Software Craftsman : une culture du développement

Métiers de la R&D

Publié le 21/01/2021

On pourrait traduire « Software Craftsmanship » par « l’artisanat du logiciel ». Il s’agit d’un mouvement datant de plus d’une vingtaine d’années, cherchant à produire le code le plus qualitatif possible.

Atteindre une qualité supérieure pour son produit n’est pas un nouvel enjeu, mais cela est certainement devenu plus stratégique dans un monde où le logiciel est omniprésent. À l’ère digitale, il faut être toujours plus rapide pour répondre aux besoins du client et garder une longueur d’avance sur ses concurrents. La barre est de plus en plus haute.

Précisément, le Software Craftsman est ce développeur qui cherche à « élever la barre », qui est d’ailleurs le sous-titre du manifeste en ligne qu’il est symboliquement amené à signer (raising the bar).

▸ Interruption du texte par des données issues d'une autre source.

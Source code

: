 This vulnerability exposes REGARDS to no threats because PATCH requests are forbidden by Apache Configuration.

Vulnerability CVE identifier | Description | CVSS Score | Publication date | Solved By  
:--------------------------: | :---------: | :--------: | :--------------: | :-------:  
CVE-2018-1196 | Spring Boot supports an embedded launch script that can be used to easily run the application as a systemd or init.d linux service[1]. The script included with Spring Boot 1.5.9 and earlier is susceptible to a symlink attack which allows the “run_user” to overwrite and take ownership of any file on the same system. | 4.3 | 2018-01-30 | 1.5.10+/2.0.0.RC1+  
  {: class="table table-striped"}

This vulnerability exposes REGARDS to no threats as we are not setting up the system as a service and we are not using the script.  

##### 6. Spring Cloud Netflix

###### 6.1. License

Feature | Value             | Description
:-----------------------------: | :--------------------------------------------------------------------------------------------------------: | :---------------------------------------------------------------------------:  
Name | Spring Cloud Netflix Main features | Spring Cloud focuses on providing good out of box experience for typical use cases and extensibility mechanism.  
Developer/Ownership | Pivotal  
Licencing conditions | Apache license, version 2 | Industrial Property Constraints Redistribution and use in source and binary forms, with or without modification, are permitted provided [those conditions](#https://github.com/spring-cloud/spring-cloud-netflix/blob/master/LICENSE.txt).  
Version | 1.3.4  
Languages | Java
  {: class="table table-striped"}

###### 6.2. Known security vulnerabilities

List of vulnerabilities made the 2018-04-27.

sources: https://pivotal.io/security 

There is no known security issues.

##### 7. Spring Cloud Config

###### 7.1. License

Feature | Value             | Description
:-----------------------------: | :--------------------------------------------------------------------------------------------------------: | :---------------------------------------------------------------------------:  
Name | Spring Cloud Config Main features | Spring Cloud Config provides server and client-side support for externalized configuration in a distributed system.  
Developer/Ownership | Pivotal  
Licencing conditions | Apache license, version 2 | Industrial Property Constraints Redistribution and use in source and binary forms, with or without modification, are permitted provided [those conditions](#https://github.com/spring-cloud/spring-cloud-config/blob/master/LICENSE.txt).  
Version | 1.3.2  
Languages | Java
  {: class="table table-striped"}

Qui sont les partisans du Software Craftmanship ? Quelle culture du développement représente-t-il ?

1 – Quelles sont les valeurs du Software Craftsmanship ?

Le Craftmanship repose sur un certain état d’esprit, sur une culture voire une vision de ce qui constitue « l’art d’écrire du code informatique ». Il se définit par le désir de bien faire son métier et d’y apporter un soin tout particulier.

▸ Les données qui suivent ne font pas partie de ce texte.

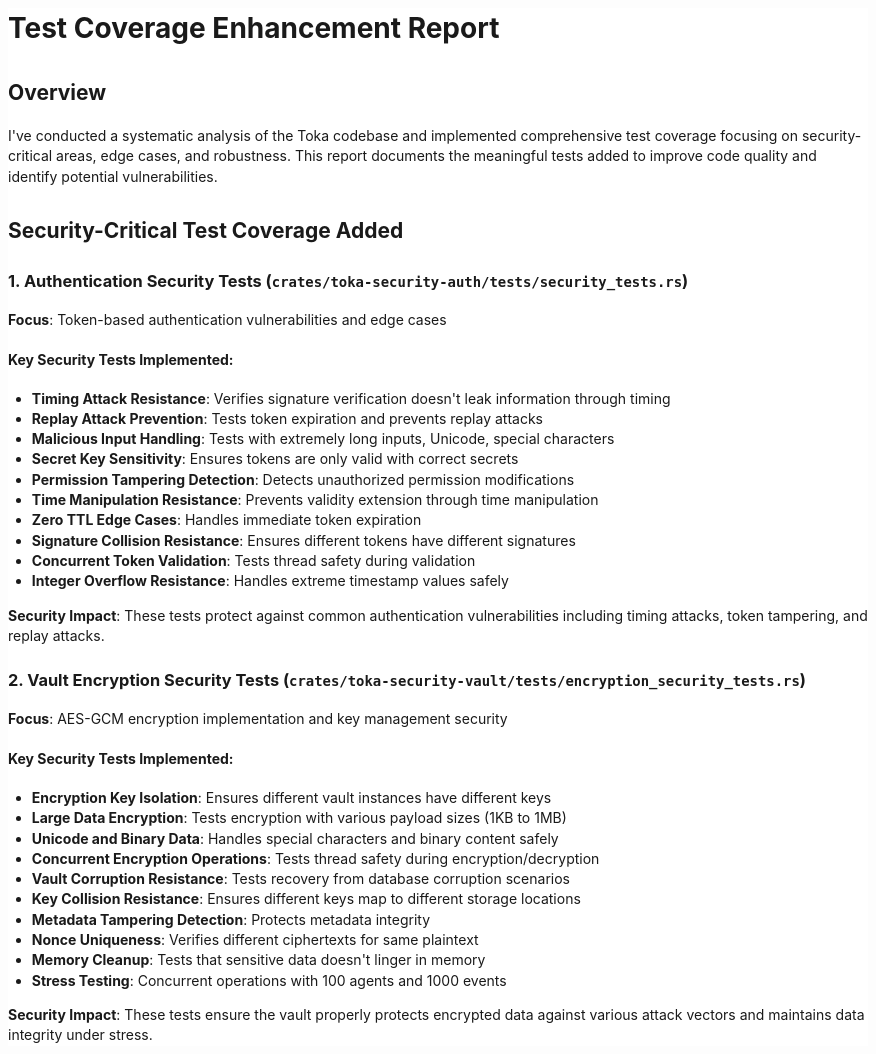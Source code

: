 # Test Coverage Enhancement Report

## Overview

I've conducted a systematic analysis of the Toka codebase and implemented comprehensive test coverage focusing on security-critical areas, edge cases, and robustness. This report documents the meaningful tests added to improve code quality and identify potential vulnerabilities.

## Security-Critical Test Coverage Added

### 1. Authentication Security Tests (`crates/toka-security-auth/tests/security_tests.rs`)

**Focus**: Token-based authentication vulnerabilities and edge cases

#### Key Security Tests Implemented:
- **Timing Attack Resistance**: Verifies signature verification doesn't leak information through timing
- **Replay Attack Prevention**: Tests token expiration and prevents replay attacks
- **Malicious Input Handling**: Tests with extremely long inputs, Unicode, special characters
- **Secret Key Sensitivity**: Ensures tokens are only valid with correct secrets
- **Permission Tampering Detection**: Detects unauthorized permission modifications
- **Time Manipulation Resistance**: Prevents validity extension through time manipulation
- **Zero TTL Edge Cases**: Handles immediate token expiration
- **Signature Collision Resistance**: Ensures different tokens have different signatures
- **Concurrent Token Validation**: Tests thread safety during validation
- **Integer Overflow Resistance**: Handles extreme timestamp values safely

**Security Impact**: These tests protect against common authentication vulnerabilities including timing attacks, token tampering, and replay attacks.

### 2. Vault Encryption Security Tests (`crates/toka-security-vault/tests/encryption_security_tests.rs`)

**Focus**: AES-GCM encryption implementation and key management security

#### Key Security Tests Implemented:
- **Encryption Key Isolation**: Ensures different vault instances have different keys
- **Large Data Encryption**: Tests encryption with various payload sizes (1KB to 1MB)
- **Unicode and Binary Data**: Handles special characters and binary content safely
- **Concurrent Encryption Operations**: Tests thread safety during encryption/decryption
- **Vault Corruption Resistance**: Tests recovery from database corruption scenarios
- **Key Collision Resistance**: Ensures different keys map to different storage locations
- **Metadata Tampering Detection**: Protects metadata integrity
- **Nonce Uniqueness**: Verifies different ciphertexts for same plaintext
- **Memory Cleanup**: Tests that sensitive data doesn't linger in memory
- **Stress Testing**: Concurrent operations with 100 agents and 1000 events

**Security Impact**: These tests ensure the vault properly protects encrypted data against various attack vectors and maintains data integrity under stress.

L’objectif est donc d’avoir un logiciel qui répond le mieux possible aux attentes de l’utilisateur en premier lieu, puis à celles du client.

Il s’agit d’un point essentiel du manifeste : le client est certes celui qui paie le produit, mais n’est pas nécessairement celui qui l’utilisera. Le travail doit donc être fait de manière optimale, précise et qualitative afin que l’utilisateur final soit le plus satisfait possible.

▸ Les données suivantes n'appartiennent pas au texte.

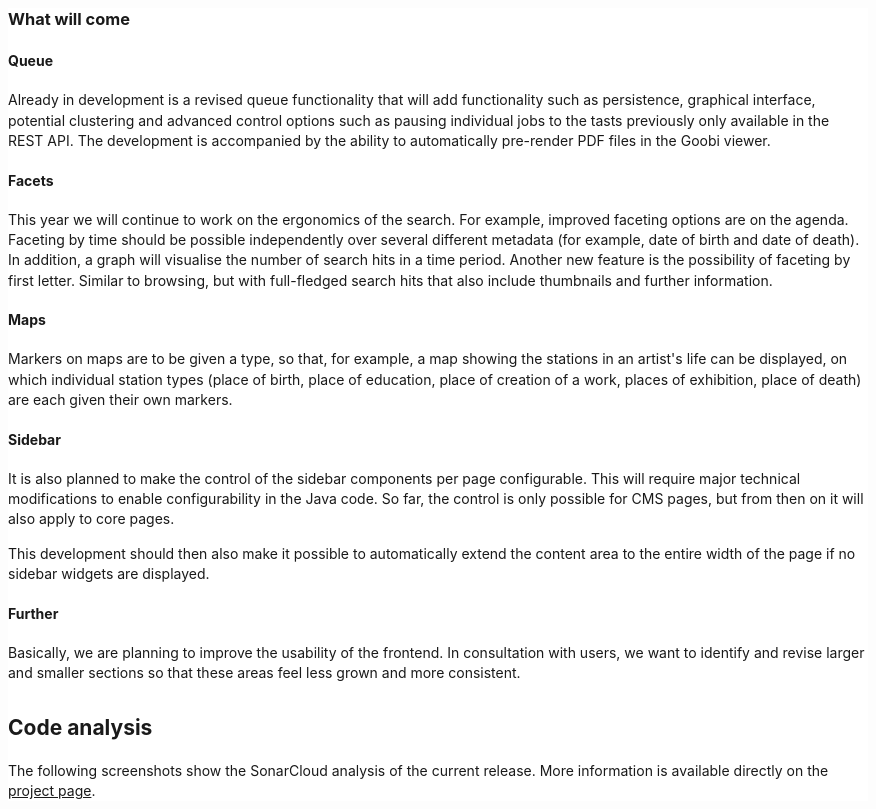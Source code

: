 ### What will come

#### Queue

Already in development is a revised queue functionality that will add functionality such as persistence, graphical interface, potential clustering and advanced control options such as pausing individual jobs to the tasts previously only available in the REST API. The development is accompanied by the ability to automatically pre-render PDF files in the Goobi viewer.

#### Facets

This year we will continue to work on the ergonomics of the search. For example, improved faceting options are on the agenda. Faceting by time should be possible independently over several different metadata (for example, date of birth and date of death). In addition, a graph will visualise the number of search hits in a time period. Another new feature is the possibility of faceting by first letter. Similar to browsing, but with full-fledged search hits that also include thumbnails and further information.

#### Maps

Markers on maps are to be given a type, so that, for example, a map showing the stations in an artist's life can be displayed, on which individual station types (place of birth, place of education, place of creation of a work, places of exhibition, place of death) are each given their own markers.

#### Sidebar

It is also planned to make the control of the sidebar components per page configurable. This will require major technical modifications to enable configurability in the Java code. So far, the control is only possible for CMS pages, but from then on it will also apply to core pages.

This development should then also make it possible to automatically extend the content area to the entire width of the page if no sidebar widgets are displayed.

#### Further

Basically, we are planning to improve the usability of the frontend. In consultation with users, we want to identify and revise larger and smaller sections so that these areas feel less grown and more consistent.

## Code analysis

The following screenshots show the SonarCloud analysis of the current release. More information is available directly on the [project page](https://sonarcloud.io/organizations/intranda/projects).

Entendons-nous bien sur la signification du terme « qualité d’un produit » : il s’agit d’un logiciel bien conçu, performant, sans bug, facile à maintenir et apportant une réelle valeur ajoutée mais qui se situe sur une ligne de crête entre :

  • D’une part, une recherche de perfection absolue qui amène à la construction de véritables « cathédrales » logicielles
  • D’autre part, un applicatif livré rapidement, répondant certes au cahier des charges mais pouvant s’effondrer à chaque instant

Le Software Craftsman cherchera à construire un système qui répond à tous les besoins tout en s’appuyant sur une base solide et équilibrée.

Cette manière de travailler est largement justifiée économiquement : une application bourrée de failles évoluera de manière toujours plus coûteuse, et le client, ayant perdu sa confiance dans l’équipe de développement, pourrait ne plus vouloir payer.

En outre, ne négligeons pas le coût humain d’un code mal réalisé : travailler dans un tel environnement peut être décourageant pour les développeurs, et les meilleurs d’entre eux pourraient partir pour une autre entreprise.

Le Software Craftsman pense que la plupart des gens se sentent satisfaits d’un travail bien fait, y compris les développeurs qui aiment être fiers de leurs réalisations.

2 – Adopter et transmettre la culture du Craftsmanship

La transmission de la culture du Software Craftsman se fait par des formations sur les bonnes pratiques, notamment :

  • Le TDD ou Test Driven Development
  • Le BDD ou Behavior Driven Development
  • Les standards Clean Code
  • La conception évolutive
  • Le coaching et l’échange avec des pairs (communauté de pratique, coding dojos, etc.)

Pourtant, que chacun adopte individuellement cette culture ne suffit pas.

Peu importe combien de TDD ils conduisent ou à combien de rencontres ils participent, de nombreux développeurs se sentent seuls dans leur entreprise.

Ils peuvent ne pas partager les valeurs de certains collègues ou être ignorés par leur direction lorsqu’ils mentionnent leurs propres valeurs.

3 – La culture du Craftsmanship chez Cegid

Chez Cegid, les équipes de développement sont formées sur le prisme de la qualité.

Par exemple, un grand nombre de développeurs a assisté en 2019 à des formations sur la qualité des développements au travers de la mise en application quotidienne des bonnes pratiques (TDD, BDD, Peer/Mob programming, protection d’un code legacy, Coding Dojo).

Cegid favorise également la partage d’informations entre pairs à travers différents canaux comme la communauté de pratiques Cegid, des articles Yammer ou encore la transmission d’informations pour encourager la participation des équipes à des séances du CARA (Club Agile Rhône-Alpes).

Pour les développeurs de Cegid, la diffusion de la culture Craftmanship est dynamisée par des rencontres avec des personnes désireuses de partager leurs compétences techniques et non-techniques, et qui souhaitent apprendre de plus en plus dans notre métier en constante évolution.